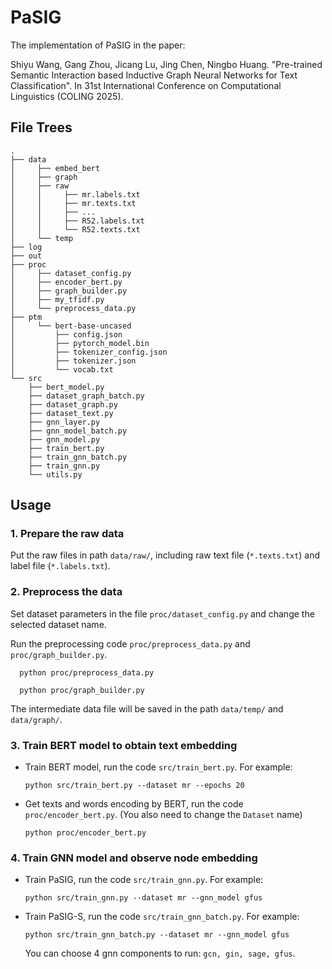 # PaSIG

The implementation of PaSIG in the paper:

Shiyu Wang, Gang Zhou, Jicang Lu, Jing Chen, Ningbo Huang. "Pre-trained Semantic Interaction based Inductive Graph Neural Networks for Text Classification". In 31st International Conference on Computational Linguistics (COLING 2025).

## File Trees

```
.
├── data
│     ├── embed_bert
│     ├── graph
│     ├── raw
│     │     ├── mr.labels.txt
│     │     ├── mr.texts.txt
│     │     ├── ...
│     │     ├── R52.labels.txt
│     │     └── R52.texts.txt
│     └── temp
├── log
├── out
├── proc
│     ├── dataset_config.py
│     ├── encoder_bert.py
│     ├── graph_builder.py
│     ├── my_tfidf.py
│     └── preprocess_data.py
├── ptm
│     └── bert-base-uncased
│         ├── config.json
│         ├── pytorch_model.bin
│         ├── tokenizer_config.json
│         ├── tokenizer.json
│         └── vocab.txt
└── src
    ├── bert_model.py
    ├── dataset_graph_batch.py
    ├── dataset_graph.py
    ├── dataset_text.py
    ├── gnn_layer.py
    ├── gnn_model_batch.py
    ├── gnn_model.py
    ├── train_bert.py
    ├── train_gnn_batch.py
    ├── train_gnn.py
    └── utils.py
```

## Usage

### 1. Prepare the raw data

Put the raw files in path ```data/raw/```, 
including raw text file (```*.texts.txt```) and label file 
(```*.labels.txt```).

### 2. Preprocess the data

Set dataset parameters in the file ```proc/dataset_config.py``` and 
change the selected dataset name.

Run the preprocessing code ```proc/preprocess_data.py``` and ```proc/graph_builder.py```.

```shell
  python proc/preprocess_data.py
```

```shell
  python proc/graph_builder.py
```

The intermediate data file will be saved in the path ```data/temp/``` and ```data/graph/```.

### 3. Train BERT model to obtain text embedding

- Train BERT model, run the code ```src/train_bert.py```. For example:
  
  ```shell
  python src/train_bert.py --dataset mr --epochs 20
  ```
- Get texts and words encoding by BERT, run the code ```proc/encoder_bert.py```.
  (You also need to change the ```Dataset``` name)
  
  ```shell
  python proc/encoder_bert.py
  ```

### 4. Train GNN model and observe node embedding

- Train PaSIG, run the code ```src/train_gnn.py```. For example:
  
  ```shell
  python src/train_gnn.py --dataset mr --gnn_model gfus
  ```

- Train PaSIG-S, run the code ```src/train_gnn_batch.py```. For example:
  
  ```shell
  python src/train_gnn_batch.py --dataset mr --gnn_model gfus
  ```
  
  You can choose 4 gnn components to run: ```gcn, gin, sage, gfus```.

- - - - - - -

◆ **EXERCISE**
Each line of the data above must be repeated exactly, images excluded.

◆ **EXERCISE RESULT**
 # PaSIG

The implementation of PaSIG in the paper:

Shiyu Wang, Gang Zhou, Jicang Lu, Jing Chen, Ningbo Huang. "Pre-trained Semantic Interaction based Inductive Graph Neural Networks for Text Classification". In 31st International Conference on Computational Linguistics (COLING 2025).

## File Trees

```
.
├── data
│     ├── embed_bert
│     ├── graph
│     ├── raw
│     │     ├── mr.labels.txt
│     │     ├── mr.texts.txt
│     │     ├── ...
│     │     ├── R52.labels.txt
│     │     └── R52.texts.txt
│     └── temp
├── log
├── out
├── proc
│     ├── dataset_config.py
│     ├── encoder_bert.py
│     ├── graph_builder.py
│     ├── my_tfidf.py
│     └── preprocess_data.py
├── ptm
│     └── bert-base-uncased
│         ├── config.json
│         ├── pytorch_model.bin
│         ├── tokenizer_config.json
│         ├── tokenizer.json
│         └── vocab.txt
└── src
    ├── bert_model.py
    ├── dataset_graph_batch.py
    ├── dataset_graph.py
    ├── dataset_text.py
    ├── gnn_layer.py
    ├── gnn_model_batch.py
    ├── gnn_model.py
    ├── train_bert.py
    ├── train_gnn_batch.py
    ├── train_gnn.py
    └── utils.py
```

## Usage

### 1. Prepare the raw data

Put the raw files in path ```data/raw/```, 
including raw text file (```*.texts.txt```) and label file 
(```*.labels.txt```).

### 2. Preprocess the data

Set dataset parameters in the file ```proc/dataset_config.py``` and 
change the selected dataset name.

Run the preprocessing code ```proc/preprocess_data.py``` and ```proc/graph_builder.py```.

```shell
  python proc/preprocess_data.py
```

```shell
  python proc/graph_builder.py
```

The intermediate data file will be saved in the path ```data/temp/``` and ```data/graph/```.

### 3. Train BERT model to obtain text embedding

- Train BERT model, run the code ```src/train_bert.py```. For example:
  
  ```shell
  python src/train_bert.py --dataset mr --epochs 20
  ```
- Get texts and words encoding by BERT, run the code ```proc/encoder_bert.py```.
  (You also need to change the ```Dataset``` name)
  
  ```shell
  python proc/encoder_bert.py
  ```

### 4. Train GNN model and observe node embedding

- Train PaSIG, run the code ```src/train_gnn.py```. For example:
  
  ```shell
  python src/train_gnn.py --dataset mr --gnn_model gfus
  ```

- Train PaSIG-S, run the code ```src/train_gnn_batch.py```. For example:
  
  ```shell
  python src/train_gnn_batch.py --dataset mr --gnn_model gfus
  ```
  
  You can choose 4 gnn components to run: ```gcn, gin, sage, gfus```.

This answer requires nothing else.